Borges provides “Songs for the Flames” with both of its epigraphs, one from his short story “The End” (itself a re-envisioning of the 19th-century Argentine epic “Martin Fierro”) and the other from his poem “All Our Yesterdays.” “I want to know who my past belongs to,” writes Borges; the “Songs” narrator wants the same.

The title of Borges’s poem, by the way, is from “Macbeth,” which we might recall is about how sometimes you get so much blood on your hands that you can’t wash it off even after you wash it off. “Songs for the Flames” is a book about war and imperialism, which in Vasquez’s view never really end, but rather mutate: devolving here into individual traumas paid out over generations, evolving there into state corruption and endless cycles of violence.
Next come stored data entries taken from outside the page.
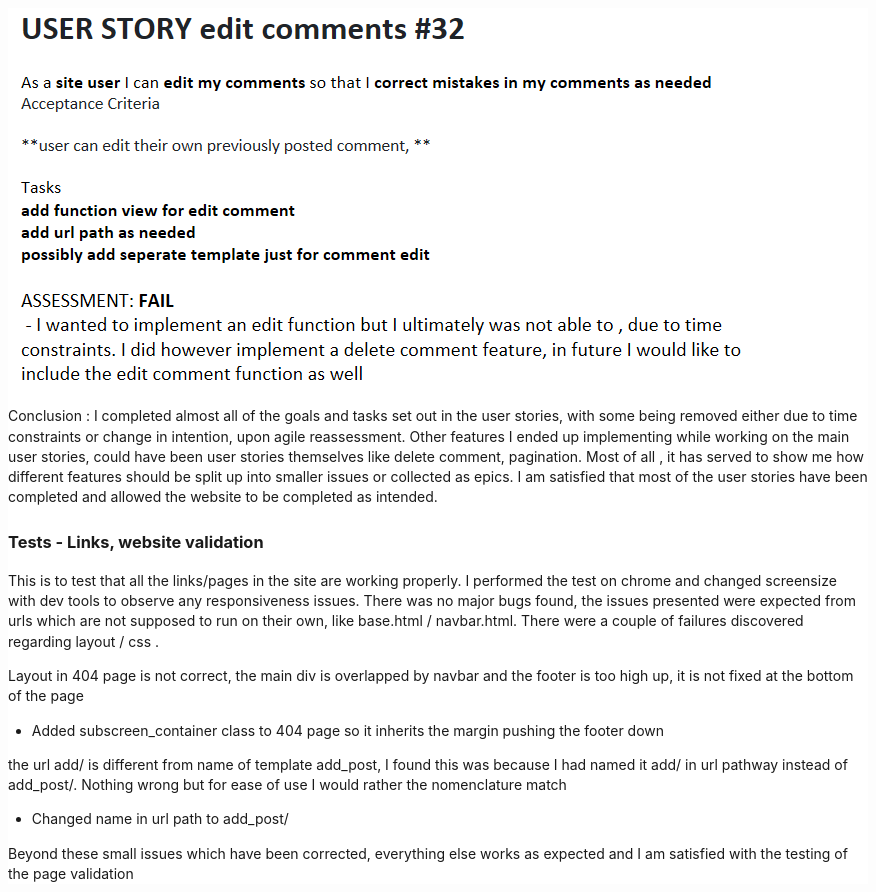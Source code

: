 
![Image](readme_images/image-34.png)


Conclusion : I completed almost all of the goals and tasks set out in the user stories, with some being removed either due to time constraints or change in intention, upon agile reassessment.  Other features I ended up implementing while working on the main user stories, could have been user stories themselves like delete comment, pagination. Most of all , it has served to show me how different features should be split up into smaller issues or collected as epics. I am satisfied that most of the user stories have been completed and allowed the website to be completed as intended.



### Tests - Links, website validation

This is to test that all the links/pages in the site are working properly. I performed the test on chrome and changed screensize with dev tools to observe any responsiveness issues. There was no major bugs found, the issues presented were expected from urls which are not supposed to run on their own, like base.html / navbar.html. There were a couple of failures discovered regarding layout / css . 

Layout in 404 page is not correct, the main div is overlapped by navbar and the footer is too high up, it is not fixed at the bottom of the page
- Added subscreen_container class to 404 page so it inherits the margin pushing the footer down

the url add/ is different from name of template add_post, I found this was because I had named it add/ in url pathway instead of add_post/. Nothing wrong but for ease of use I would rather the nomenclature match
- Changed name in url path to add_post/

Beyond these small issues which have been corrected, everything else works as expected and I am satisfied with the testing of the page validation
I might have profitably compared “Songs” to recent collections such as Phil Klay’s “Redeployment” and Luke Mogelson’s “These Heroic, Happy Dead,” or even Tim O’Brien’s classic “The Things They Carried.” But those are American books, and for all their accomplished style and justifiable outrage are primarily concerned with the sullying of American innocence — another intellectually and aesthetically bankrupt idea that most of the world gave up long ago, if they ever had the luxury of believing it in the first place.

“Songs for the Flames” is finally a book about secrets and lies, which is to say speech acts: their tremendous power, but also the limits of that power and the wretched ecstasy of revelation. Or recognition. Because discovering a secret is not the same as being told one, which is something else again from having a secret to protect. “It wasn’t just the relief of the truth that he was going to reveal,” thinks an old soldier in “Frogs,” apropos a long-held secret that I will not spoil here. Rather, it was “something that could only be power: the power of taking others with him, of dragging them so they would go over the cliff with him.”